═══ LISTED ENTRIES
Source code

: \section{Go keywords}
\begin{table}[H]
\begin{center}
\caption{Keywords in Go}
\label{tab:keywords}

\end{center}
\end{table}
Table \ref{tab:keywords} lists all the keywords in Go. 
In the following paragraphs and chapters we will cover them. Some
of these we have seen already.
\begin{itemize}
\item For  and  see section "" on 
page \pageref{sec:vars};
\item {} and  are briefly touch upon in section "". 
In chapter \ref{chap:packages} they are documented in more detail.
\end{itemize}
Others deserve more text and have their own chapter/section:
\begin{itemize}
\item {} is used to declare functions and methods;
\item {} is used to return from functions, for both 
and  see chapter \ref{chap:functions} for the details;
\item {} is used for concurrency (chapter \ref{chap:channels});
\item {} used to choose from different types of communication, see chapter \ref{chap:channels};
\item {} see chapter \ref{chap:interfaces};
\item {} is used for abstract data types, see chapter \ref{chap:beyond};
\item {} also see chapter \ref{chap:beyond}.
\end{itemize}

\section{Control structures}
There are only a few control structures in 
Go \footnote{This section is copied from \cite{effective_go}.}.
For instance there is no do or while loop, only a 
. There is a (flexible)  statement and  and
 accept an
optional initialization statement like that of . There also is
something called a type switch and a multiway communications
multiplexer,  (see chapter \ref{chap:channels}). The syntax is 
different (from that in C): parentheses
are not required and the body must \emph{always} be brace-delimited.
══════
═══ LISTED ENTRIES
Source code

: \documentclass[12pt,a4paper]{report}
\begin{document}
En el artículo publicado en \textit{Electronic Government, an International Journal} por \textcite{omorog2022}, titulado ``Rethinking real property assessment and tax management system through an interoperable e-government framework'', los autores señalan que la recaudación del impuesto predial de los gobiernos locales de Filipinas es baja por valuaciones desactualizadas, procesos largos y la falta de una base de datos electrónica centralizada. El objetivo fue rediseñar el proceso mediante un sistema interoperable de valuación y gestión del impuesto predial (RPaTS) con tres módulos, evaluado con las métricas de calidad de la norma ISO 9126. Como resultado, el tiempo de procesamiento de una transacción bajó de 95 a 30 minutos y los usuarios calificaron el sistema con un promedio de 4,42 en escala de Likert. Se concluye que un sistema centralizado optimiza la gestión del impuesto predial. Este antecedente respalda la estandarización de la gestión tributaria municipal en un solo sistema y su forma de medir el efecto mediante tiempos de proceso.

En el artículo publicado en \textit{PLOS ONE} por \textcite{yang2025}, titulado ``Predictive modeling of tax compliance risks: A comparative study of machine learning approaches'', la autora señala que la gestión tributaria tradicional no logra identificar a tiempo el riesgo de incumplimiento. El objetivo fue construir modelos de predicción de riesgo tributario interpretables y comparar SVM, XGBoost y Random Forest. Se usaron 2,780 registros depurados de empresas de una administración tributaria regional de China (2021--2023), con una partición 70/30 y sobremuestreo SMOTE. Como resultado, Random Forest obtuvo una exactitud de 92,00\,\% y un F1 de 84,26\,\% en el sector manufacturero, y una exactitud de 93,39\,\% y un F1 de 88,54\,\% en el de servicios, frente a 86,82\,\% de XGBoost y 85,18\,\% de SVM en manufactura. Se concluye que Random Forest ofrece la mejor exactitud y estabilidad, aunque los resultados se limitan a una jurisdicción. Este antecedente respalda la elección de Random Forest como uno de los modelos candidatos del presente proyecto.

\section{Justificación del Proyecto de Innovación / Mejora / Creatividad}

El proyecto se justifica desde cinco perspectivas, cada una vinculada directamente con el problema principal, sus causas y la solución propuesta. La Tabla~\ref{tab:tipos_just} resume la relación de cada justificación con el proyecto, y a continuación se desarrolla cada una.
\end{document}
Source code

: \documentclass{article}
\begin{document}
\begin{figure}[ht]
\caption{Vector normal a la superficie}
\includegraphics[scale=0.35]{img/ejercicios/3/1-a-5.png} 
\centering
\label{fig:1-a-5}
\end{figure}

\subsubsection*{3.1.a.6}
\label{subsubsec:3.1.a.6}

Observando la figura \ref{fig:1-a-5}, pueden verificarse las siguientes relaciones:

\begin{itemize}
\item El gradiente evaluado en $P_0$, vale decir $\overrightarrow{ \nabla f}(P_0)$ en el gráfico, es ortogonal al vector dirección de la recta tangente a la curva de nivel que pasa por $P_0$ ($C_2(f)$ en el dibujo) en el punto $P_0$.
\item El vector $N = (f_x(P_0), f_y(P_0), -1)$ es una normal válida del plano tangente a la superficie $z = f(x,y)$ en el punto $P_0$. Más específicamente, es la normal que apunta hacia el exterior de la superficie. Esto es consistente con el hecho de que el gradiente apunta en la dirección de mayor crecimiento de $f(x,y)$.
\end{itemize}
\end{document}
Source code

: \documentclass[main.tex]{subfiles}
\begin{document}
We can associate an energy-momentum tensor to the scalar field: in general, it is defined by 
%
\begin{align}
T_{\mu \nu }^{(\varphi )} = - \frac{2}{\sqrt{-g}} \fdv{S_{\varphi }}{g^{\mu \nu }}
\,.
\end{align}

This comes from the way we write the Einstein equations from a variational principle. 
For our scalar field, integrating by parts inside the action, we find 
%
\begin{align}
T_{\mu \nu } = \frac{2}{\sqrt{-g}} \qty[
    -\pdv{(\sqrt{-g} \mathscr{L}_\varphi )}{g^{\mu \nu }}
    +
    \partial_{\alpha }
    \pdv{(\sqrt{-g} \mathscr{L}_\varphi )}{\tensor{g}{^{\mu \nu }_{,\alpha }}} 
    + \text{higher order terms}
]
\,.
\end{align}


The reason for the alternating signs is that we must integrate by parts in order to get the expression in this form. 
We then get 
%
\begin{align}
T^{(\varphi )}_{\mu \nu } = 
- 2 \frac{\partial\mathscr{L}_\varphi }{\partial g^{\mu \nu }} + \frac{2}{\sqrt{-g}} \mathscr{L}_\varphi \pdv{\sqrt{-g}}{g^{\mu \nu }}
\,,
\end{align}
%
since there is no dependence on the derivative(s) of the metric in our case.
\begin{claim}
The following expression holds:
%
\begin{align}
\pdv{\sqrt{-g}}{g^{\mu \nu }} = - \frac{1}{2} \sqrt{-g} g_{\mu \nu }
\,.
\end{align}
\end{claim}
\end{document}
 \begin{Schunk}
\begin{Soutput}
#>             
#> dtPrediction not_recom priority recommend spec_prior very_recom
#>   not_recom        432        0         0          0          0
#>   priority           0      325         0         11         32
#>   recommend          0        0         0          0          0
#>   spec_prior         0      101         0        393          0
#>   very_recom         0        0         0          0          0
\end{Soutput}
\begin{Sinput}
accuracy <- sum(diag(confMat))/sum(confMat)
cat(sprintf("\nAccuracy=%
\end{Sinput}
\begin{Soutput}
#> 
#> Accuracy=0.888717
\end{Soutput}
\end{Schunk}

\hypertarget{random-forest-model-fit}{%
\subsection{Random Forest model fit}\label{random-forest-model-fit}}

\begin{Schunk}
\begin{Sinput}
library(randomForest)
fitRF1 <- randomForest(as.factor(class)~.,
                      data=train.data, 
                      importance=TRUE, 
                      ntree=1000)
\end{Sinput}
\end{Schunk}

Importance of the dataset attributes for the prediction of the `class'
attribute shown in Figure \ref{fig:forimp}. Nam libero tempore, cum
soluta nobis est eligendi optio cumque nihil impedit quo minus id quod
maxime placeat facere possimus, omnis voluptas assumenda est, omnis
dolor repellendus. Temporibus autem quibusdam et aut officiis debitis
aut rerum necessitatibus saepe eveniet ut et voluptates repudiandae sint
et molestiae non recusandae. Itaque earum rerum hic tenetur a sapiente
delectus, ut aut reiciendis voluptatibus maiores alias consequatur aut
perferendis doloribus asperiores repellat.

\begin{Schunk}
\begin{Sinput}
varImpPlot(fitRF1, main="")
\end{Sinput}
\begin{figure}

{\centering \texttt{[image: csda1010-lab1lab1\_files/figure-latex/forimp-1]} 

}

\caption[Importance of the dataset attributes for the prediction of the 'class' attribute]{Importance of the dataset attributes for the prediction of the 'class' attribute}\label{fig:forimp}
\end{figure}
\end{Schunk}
══════
> PROBLEM TO SOLVE:
How many lines in the records hold the string "caption"? Answer with only that number.

> YOUR SOLUTION:
3